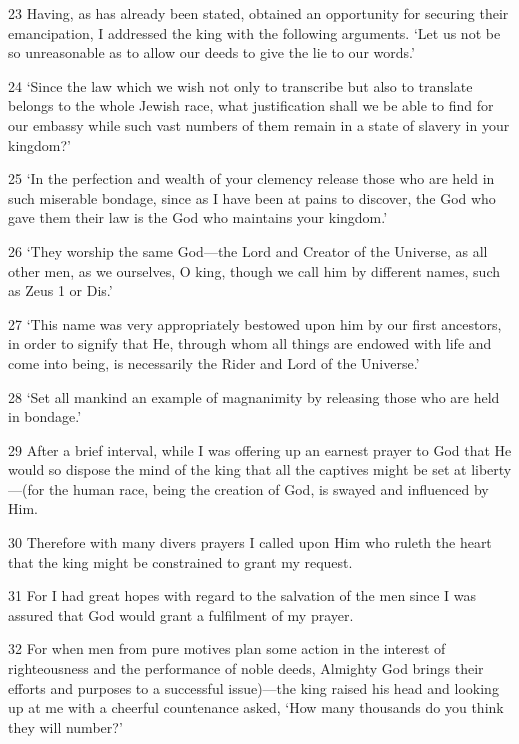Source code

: \par 23 Having, as has already been stated, obtained an opportunity for securing their emancipation, I addressed the king with the following arguments. ‘Let us not be so unreasonable as to allow our deeds to give the lie to our words.’

\par 24 ‘Since the law which we wish not only to transcribe but also to translate belongs to the whole Jewish race, what justification shall we be able to find for our embassy while such vast numbers of them remain in a state of slavery in your kingdom?’

\par 25 ‘In the perfection and wealth of your clemency release those who are held in such miserable bondage, since as I have been at pains to discover, the God who gave them their law is the God who maintains your kingdom.’

\par 26 ‘They worship the same God—the Lord and Creator of the Universe, as all other men, as we ourselves, O king, though we call him by different names, such as Zeus 1 or Dis.’

\par 27 ‘This name was very appropriately bestowed upon him by our first ancestors, in order to signify that He, through whom all things are endowed with life and come into being, is necessarily the Rider and Lord of the Universe.’

\par 28 ‘Set all mankind an example of magnanimity by releasing those who are held in bondage.’

\par 29 After a brief interval, while I was offering up an earnest prayer to God that He would so dispose the mind of the king that all the captives might be set at liberty—(for the human race, being the creation of God, is swayed and influenced by Him.

\par 30 Therefore with many divers prayers I called upon Him who ruleth the heart that the king might be constrained to grant my request.

\par 31 For I had great hopes with regard to the salvation of the men since I was assured that God would grant a fulfilment of my prayer.

\par 32 For when men from pure motives plan some action in the interest of righteousness and the performance of noble deeds, Almighty God brings their efforts and purposes to a successful issue)—the king raised his head and looking up at me with a cheerful countenance asked, ‘How many thousands do you think they will number?’

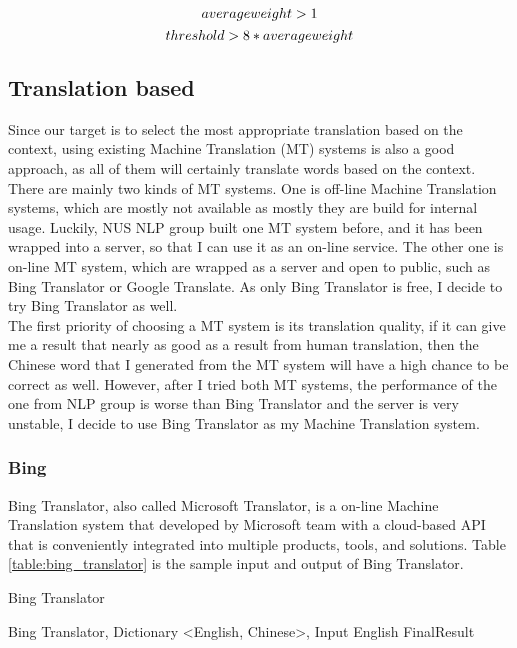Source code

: \documentclass[11pt]{article}
\begin{document}
\begin{equation}
averageweight > 1\\
\label{equation:category_1}
\end{equation}
\begin{equation}
threshold > 8 * averageweight\\
\label{equation:category_2}
\end{equation}

\subsection{Translation based}
Since our target is to select the most appropriate translation based on the context, using existing Machine Translation (MT) systems is also a good approach, as all of them will certainly translate words based on the context.
\\
There are mainly two kinds of MT systems. One is off-line Machine Translation systems, which are mostly not available as mostly they are build for internal usage. Luckily, NUS NLP group built one MT system before, and it has been wrapped into a server, so that I can use it as an on-line service. The other one is on-line MT system, which are wrapped as a server and open to public, such as Bing Translator or Google Translate. As only Bing Translator is free, I decide to try Bing Translator as well.
\\
The first priority of choosing a MT system is its translation quality, if it can give me a result that nearly as good as a result from human translation, then the Chinese word that I generated from the MT system will have a high chance to be correct as well. However, after I tried both MT systems, the performance of the one from NLP group is worse than Bing Translator and the server is very unstable, I decide to use Bing Translator as my Machine Translation system.
\\
\subsubsection{Bing}
Bing Translator, also called Microsoft Translator, is a on-line Machine Translation system that developed by Microsoft team with a cloud-based API that is conveniently integrated into multiple products, tools, and solutions. Table \ref{table:bing_translator} is the sample input and output of Bing Translator.
\\
\begin{algorithm}[ht]
\caption{Bing Translator}
\label{algorithm:wsd_3}
\begin{algorithmic}
\REQUIRE Bing Translator, Dictionary \textless English, Chinese\textgreater, Input English
        \ENDIF
    \ENDFOR
\ENDIF
\RETURN FinalResult
\end{algorithmic}
\end{algorithm}
\end{document}
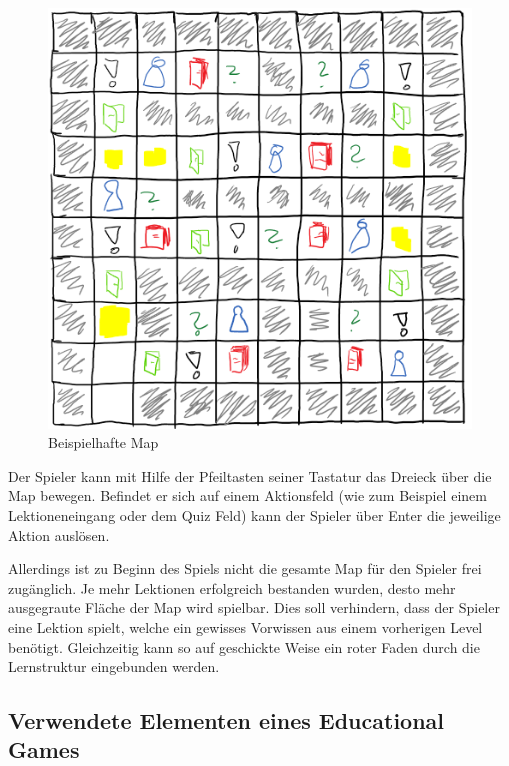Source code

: \newpage

\begin{center}
\begin{figure}[ht]
\centering
\includegraphics[scale=1.1]{bilder/BeispielMap.png}
\caption{Beispielhafte Map}
\label{BildBeispielMap}
\end{figure}
\end{center}

\newpage

Der Spieler kann mit Hilfe der Pfeiltasten seiner Tastatur das Dreieck über die Map bewegen. Befindet er sich auf einem Aktionsfeld (wie zum Beispiel einem Lektioneneingang oder dem Quiz Feld) kann der Spieler über \glqq Enter \grqq die jeweilige Aktion auslösen.

Allerdings ist zu Beginn des Spiels nicht die gesamte Map für den Spieler frei zugänglich. Je mehr Lektionen erfolgreich bestanden wurden, desto mehr ausgegraute Fläche der Map wird spielbar. Dies soll verhindern, dass der Spieler eine Lektion spielt, welche ein gewisses Vorwissen aus einem vorherigen Level benötigt. Gleichzeitig kann so auf geschickte Weise ein roter Faden durch die Lernstruktur eingebunden werden.


\subsection{Verwendete Elementen eines Educational Games}

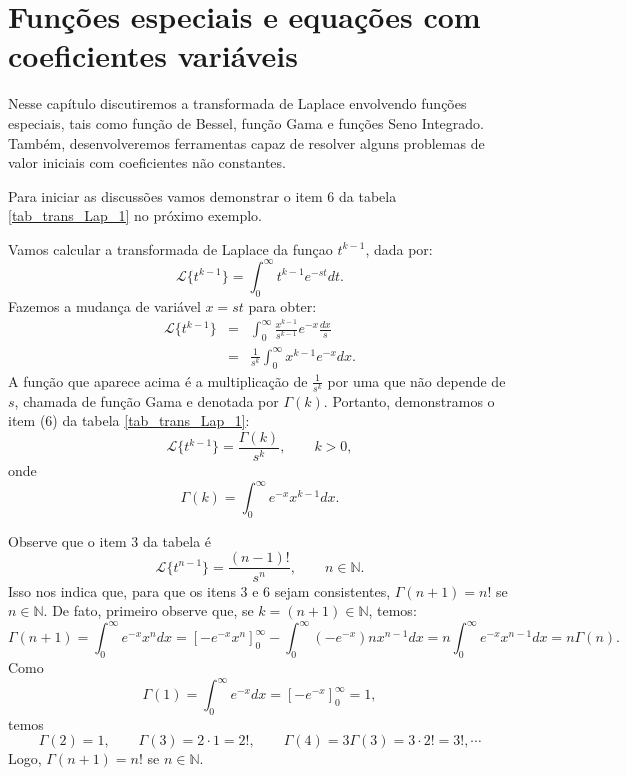 \documentclass[Main.tex]{subfiles}
\begin{document}
\chapter{Funções especiais e equações com coeficientes variáveis}

Nesse capítulo discutiremos a transformada de Laplace envolvendo funções especiais, tais como função de Bessel, função Gama e funções Seno Integrado. Também, desenvolveremos ferramentas capaz de resolver alguns problemas de valor iniciais com coeficientes não constantes.

Para iniciar as discussões vamos demonstrar o item 6 da tabela \ref{tab_trans_Lap_1} no próximo exemplo.

\begin{ex}Vamos calcular a transformada de Laplace da funçao $t^{k-1}$, dada por:
$$
\mathcal{L}\{t^{k-1} \}=\int_0^\infty t^{k-1} e^{-st}dt.
$$
Fazemos a mudança de variável $x=st$ para obter:
\begin{eqnarray*}
 \mathcal{L}\{t^{k-1} \}&=&\int_0^\infty \frac{x^{k-1}}{s^{k-1}}e^{-x}\frac{dx}{s}\\
 &=&\frac{1}{s^k}\int_0^\infty x^{k-1}e^{-x} dx.
 \end{eqnarray*}
A função que aparece acima é a multiplicação de $\frac{1}{s^k}$ por uma que não depende de $s$, chamada de função Gama e denotada por $\Gamma(k)$. Portanto, demonstramos o item (6) da tabela \ref{tab_trans_Lap_1}:
$$
\mathcal{L}\{t^{k-1} \}=\frac{\Gamma(k)}{s^k},\qquad k>0,
$$
onde
$$
\Gamma(k)=\int_0^\infty e^{-x}x^{k-1}dx.
$$
\end{ex}
Observe que o item 3 da tabela é
$$
\mathcal{L}\{t^{n-1}\}=\frac{(n-1)!}{s^n}, \qquad n\in \mathbb{N}.
$$
Isso nos indica que, para que os itens 3 e 6 sejam consistentes, $\Gamma(n+1)=n!$ se $n\in\mathbb{N}$. De fato, primeiro observe que, se $k=(n+1)\in\mathbb{N}$, temos:
$$
\Gamma(n+1)=\int_0^\infty e^{-x}x^{n}dx=\left[-e^{-x}x^{n}\right]_0^\infty-\int_0^\infty (-e^{-x})nx^{n-1}dx=n\int_0^\infty e^{-x}x^{n-1}dx=n\Gamma(n).
$$
Como 
$$
\Gamma(1)=\int_0^\infty e^{-x}dx=\left[-e^{-x}\right]_0^\infty=1,
$$
temos
$$
\Gamma(2)=1,\qquad \Gamma(3)=2\cdot 1=2!,\qquad \Gamma(4)=3\Gamma(3)=3\cdot 2!=3!,\cdots
$$
Logo, $\Gamma(n+1)=n!$ se $n\in\mathbb{N}$.
\end{document}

→ **What the task requires**: With all pictures removed, reproduce the lines from the top of the entries above through the line containing "in your kingdom?’", exactly as written.

→ **Exercise output**:
Source code

: \par 23 Having, as has already been stated, obtained an opportunity for securing their emancipation, I addressed the king with the following arguments. ‘Let us not be so unreasonable as to allow our deeds to give the lie to our words.’

\par 24 ‘Since the law which we wish not only to transcribe but also to translate belongs to the whole Jewish race, what justification shall we be able to find for our embassy while such vast numbers of them remain in a state of slavery in your kingdom?’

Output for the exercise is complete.